De Didier Daeninckx, aux éditions Folio, 2012


Le hasard a voulu que je rencontre Didier Daeninckx en 2019 au Salon du livre de Narbonne, que j’achète ce roman sans trop savoir de quoi il parlait et que je lise exactement dans la période des 150 ans de la Commune de Paris. Drôle de coïncidence qui m’a fait découvrir un homme au parcours des plus rocambolesques, Maxime Lisbonne. Le Banquet des Affamés est l’histoire de cet homme, haut en couleur, narré par l’écriture toute aussi haute en couleur de Daeninckx. Sous sa plume la vie de Lisbonne devient un véritable roman d’aventures qui nous entraîne de France en Afrique jusqu’en Nouvelle-Calédonie.

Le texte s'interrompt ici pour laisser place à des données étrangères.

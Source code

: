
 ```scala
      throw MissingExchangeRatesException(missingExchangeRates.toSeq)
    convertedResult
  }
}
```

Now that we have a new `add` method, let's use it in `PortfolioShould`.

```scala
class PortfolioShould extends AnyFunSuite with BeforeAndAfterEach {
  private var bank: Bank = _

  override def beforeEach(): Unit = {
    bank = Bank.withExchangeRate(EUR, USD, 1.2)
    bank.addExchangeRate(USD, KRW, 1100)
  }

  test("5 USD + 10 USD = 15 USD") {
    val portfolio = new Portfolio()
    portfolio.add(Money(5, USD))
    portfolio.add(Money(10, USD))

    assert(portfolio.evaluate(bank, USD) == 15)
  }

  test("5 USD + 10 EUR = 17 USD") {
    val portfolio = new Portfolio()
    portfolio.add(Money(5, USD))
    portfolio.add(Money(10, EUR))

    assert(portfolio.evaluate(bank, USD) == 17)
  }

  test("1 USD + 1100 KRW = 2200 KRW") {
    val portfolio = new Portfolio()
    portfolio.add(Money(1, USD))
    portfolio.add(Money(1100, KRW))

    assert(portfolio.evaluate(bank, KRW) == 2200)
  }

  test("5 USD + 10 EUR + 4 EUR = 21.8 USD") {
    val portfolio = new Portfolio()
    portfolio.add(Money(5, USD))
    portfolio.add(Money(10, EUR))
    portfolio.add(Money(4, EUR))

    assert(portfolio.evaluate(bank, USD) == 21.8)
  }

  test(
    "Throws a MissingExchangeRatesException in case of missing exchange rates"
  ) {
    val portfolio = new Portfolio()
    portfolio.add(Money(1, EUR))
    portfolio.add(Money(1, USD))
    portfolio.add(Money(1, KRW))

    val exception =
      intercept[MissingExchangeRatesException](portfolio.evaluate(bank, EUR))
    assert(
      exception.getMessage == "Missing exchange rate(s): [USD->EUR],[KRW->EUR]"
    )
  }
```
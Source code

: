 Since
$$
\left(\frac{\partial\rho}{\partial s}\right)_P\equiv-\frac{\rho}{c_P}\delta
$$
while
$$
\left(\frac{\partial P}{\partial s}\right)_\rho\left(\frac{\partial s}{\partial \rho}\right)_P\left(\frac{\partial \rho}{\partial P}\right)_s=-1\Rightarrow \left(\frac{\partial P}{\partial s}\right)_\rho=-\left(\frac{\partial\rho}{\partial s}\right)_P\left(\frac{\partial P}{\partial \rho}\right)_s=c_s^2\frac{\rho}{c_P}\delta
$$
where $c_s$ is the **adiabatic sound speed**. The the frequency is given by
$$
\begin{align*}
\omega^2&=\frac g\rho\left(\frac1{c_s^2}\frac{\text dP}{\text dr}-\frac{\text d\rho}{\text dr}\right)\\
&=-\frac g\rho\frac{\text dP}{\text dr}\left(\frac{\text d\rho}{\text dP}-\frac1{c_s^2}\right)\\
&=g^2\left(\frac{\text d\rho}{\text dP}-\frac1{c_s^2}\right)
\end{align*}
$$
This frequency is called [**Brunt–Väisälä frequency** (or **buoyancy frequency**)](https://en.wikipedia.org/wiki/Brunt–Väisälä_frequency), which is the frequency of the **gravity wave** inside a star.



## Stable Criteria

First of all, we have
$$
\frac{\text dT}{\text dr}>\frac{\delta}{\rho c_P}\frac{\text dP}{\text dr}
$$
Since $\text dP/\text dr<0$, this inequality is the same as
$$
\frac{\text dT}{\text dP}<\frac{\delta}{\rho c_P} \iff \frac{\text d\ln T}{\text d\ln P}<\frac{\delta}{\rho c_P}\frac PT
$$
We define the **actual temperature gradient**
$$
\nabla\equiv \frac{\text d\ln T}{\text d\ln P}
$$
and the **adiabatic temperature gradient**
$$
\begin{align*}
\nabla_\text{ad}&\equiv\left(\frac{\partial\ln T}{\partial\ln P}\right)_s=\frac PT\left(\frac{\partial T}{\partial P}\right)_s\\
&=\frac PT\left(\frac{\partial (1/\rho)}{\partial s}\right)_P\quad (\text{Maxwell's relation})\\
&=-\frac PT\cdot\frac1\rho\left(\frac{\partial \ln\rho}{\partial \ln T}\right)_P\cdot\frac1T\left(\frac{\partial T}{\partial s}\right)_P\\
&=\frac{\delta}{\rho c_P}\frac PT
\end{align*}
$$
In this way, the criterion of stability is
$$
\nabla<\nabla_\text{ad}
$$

En 1905, L’Humanité et le Figaro rendirent hommage à cette figure de la Commune de Paris.

Pour l’Humanité « Ce fut, certes, un fantaisiste compagnon, que Maxime Lisbonne, mais un vaillant et aussi un brave homme », pour le Figaro « Depuis plusieurs années l’ancien colonel de la Commune avait disparu. Il est mort à soixante-sept ans, oublié, pauvre. » Ces deux fins d’hommage montrent que cet homme fut adulé par certains et méprisé par les autres. Sa vie est forcément à découvrir, comme celle des hommes au caractère bien trempé.


Ce roman sur Maxime Lisbonne est un livre sur les combats sociaux. Ces combats livrés pendant et après la Commune de Paris,malgré les massacres perpétrés par Napoléon III. On y croise des grandes figures de l’époque comme la fulgurante Louise Michel, et d’autres à l’exemple d’Alexandre Dumas fils que Lisbonne maltraite. De petites histoires dans la grande histoire, traversée par les Prussiens et le Baron Hausmann, font de ce livre un beau roman historique, merci Didier Daeninckx.

Maxime Lisbonne Engagé dans la marine, il participe à la Guerre de Crimée puis il devient chasseur à pied et ensuite zouave. Son engagement terminé, il se lance dans le théâtre et devient directeur de la salle les Folies Saint-Antoine, mais il fait faillite en 1868. Il devient alors agent d'assurance.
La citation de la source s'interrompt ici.